“Education for Rural People. The role of Education, Training and Capacity Development in Poverty Reduction and Food Security”
was developed in 2009 to assist policy-makers dealing with rural poverty, food insecurity and education challenges confronting rural people. It seeks to address the correlation between education, empowerment and food security, mainly through a number of “good practice” case studies from all over the world. It is about strengthening their capacity to achieve food security.
Education in all its forms has the potential to empower people, by increasing their self-conﬁdence, their capacity to improve their livelihoods and their participation in wider processes of social and economic change.
This book identiﬁes different dimensions of education and training for rural people that have proven useful in developing peoples’ capacity to enhance food security. It covers formal as well as non-formal education, literacy as well as skills training. At the international level, these different dimensions of education and training for rural people are dealt with by a variety of stakeholders, including the UN agencies.
This publication is the result of the review of a collaborative effort between FAO, UNESCO and about 350 partners aiming at contributing to the implementation of the World Food Summit Plan of Action and the Dakar Framework for Action on Education for All (EFA).
Education and training need to be placed at the centre of the rural development agenda in order to contribute to eradicating extreme poverty and hunger (MDG 1), to ensure sustainable agriculture, and to build human capacity for rural development. Conversely, in order to achieve MDG 2 rural people learning needs must be addressed by the National Education for All plans of actors. This publication seek to assist agents of change to progress in this direction.
"Education for rural development: Towards new policy responses"
is a joint study conducted by FAO and the UNESCO Institute of Education Planning (IIEP) in 2003.
• Presents a new perspective for educational development in rural areas.
• Reviews trends and innovations in basic education for rural children.

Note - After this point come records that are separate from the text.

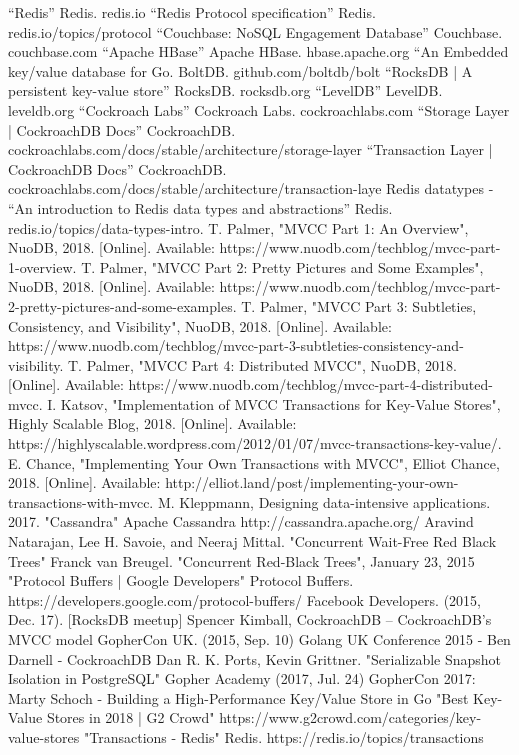 \documentclass[conference]{IEEEtran}
\begin{document}
    \begin{thebibliography}{00}
     “Redis” Redis. redis.io
     “Redis Protocol specification” Redis. redis.io/topics/protocol
     “Couchbase: NoSQL Engagement Database” Couchbase. couchbase.com
     “Apache HBase” Apache HBase. hbase.apache.org
     “An Embedded key/value database for Go. BoltDB. github.com/boltdb/bolt
     “RocksDB | A persistent key-value store” RocksDB. rocksdb.org
     “LevelDB” LevelDB. leveldb.org
     “Cockroach Labs” Cockroach Labs. cockroachlabs.com
     “Storage Layer | CockroachDB Docs” CockroachDB. cockroachlabs.com/docs/stable/architecture/storage-layer
     “Transaction Layer | CockroachDB Docs” CockroachDB. cockroachlabs.com/docs/stable/architecture/transaction-laye
     Redis datatypes - “An introduction to Redis data types and abstractions” Redis. redis.io/topics/data-types-intro.
     T. Palmer, "MVCC Part 1: An Overview", NuoDB, 2018. [Online]. Available: https://www.nuodb.com/techblog/mvcc-part-1-overview.
     T. Palmer, "MVCC Part 2: Pretty Pictures and Some Examples", NuoDB, 2018. [Online]. Available: https://www.nuodb.com/techblog/mvcc-part-2-pretty-pictures-and-some-examples.
     T. Palmer, "MVCC Part 3: Subtleties, Consistency, and Visibility", NuoDB, 2018. [Online]. Available: https://www.nuodb.com/techblog/mvcc-part-3-subtleties-consistency-and-visibility.
     T. Palmer, "MVCC Part 4: Distributed MVCC", NuoDB, 2018. [Online]. Available: https://www.nuodb.com/techblog/mvcc-part-4-distributed-mvcc.
     I. Katsov, "Implementation of MVCC Transactions for Key-Value Stores", Highly Scalable Blog, 2018. [Online]. Available: https://highlyscalable.wordpress.com/2012/01/07/mvcc-transactions-key-value/.
     E. Chance, "Implementing Your Own Transactions with MVCC", Elliot Chance, 2018. [Online]. Available: http://elliot.land/post/implementing-your-own-transactions-with-mvcc.
     M. Kleppmann, Designing data-intensive applications. 2017.
     "Cassandra" Apache Cassandra http://cassandra.apache.org/
     Aravind Natarajan, Lee H. Savoie, and Neeraj Mittal. "Concurrent Wait-Free Red Black Trees"
     Franck van Breugel. "Concurrent Red-Black Trees", January 23, 2015
     "Protocol Buffers | Google Developers" Protocol Buffers. https://developers.google.com/protocol-buffers/
     Facebook Developers. (2015, Dec. 17). [RocksDB meetup] Spencer Kimball, CockroachDB – CockroachDB’s MVCC model 
     GopherCon UK. (2015, Sep. 10) Golang UK Conference 2015 - Ben Darnell - CockroachDB
     Dan R. K. Ports, Kevin Grittner. "Serializable Snapshot Isolation in PostgreSQL" 
     Gopher Academy (2017, Jul. 24) GopherCon 2017: Marty Schoch - Building a High-Performance Key/Value Store in Go
     "Best Key-Value Stores in 2018 | G2 Crowd" https://www.g2crowd.com/categories/key-value-stores
     "Transactions - Redis" Redis. https://redis.io/topics/transactions
    \end{thebibliography}
    
\end{document}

• Looks at training issues and higher education strategies to foster knowledge and skills in rural societies
More than half of the world’s population and more than 70 per cent of the world’s poor are to be found in rural areas where hunger, illiteracy and low school achievement are common. Educating a large number of people in rural areas is crucial for achieving sustainable development. Poverty reduction strategies are now placing emphasis on rural development that encompasses all those who live in rural areas. Such strategies need to address the provision of education for the many target groups: children, youth and adults, giving priority to gender imbalances. This complex and urgent challenge should be addressed systematically, through an intricate set of policy measures, at all levels of education systems.
Rapidly changing technologies and increasing globalization also suggest that better education and training have become essential for sustainable livelihoods and the competitiveness of the rural economy.
For many years, the approach followed by policy-makers and education specialists has been to focus on practical and occupational agricultural skill training provided mainly at the secondary and tertiary levels. Yet, in a spatial and economic environment increasingly shaped by non-farming activities, and in a policy context dominated by the poverty reduction agenda, education for rural development requires a holistic approach going beyond the narrow boundaries of the traditional agricultural education and training concept.
In this context, this book makes a contribution to countering conventional wisdom and educational policies that have guided the provision of education in rural areas for several decades. It uses recent sources of information to reformulate education issues in the framework of the emerging rural development discourse. Various contributions describe current trends and innovations in improving the provision and quality of basic education in rural areas. This book also discusses skill development challenges, and analyzes emerging strategies developed by innovative higher education institutions to cope with the new educational and rural environment. In so doing, it opens the door for revisiting the links between education and rural development. This publication also provides elements for public policy-makers to rethink the constraints inherited from the sectoral division of labour between ministries of education and agriculture.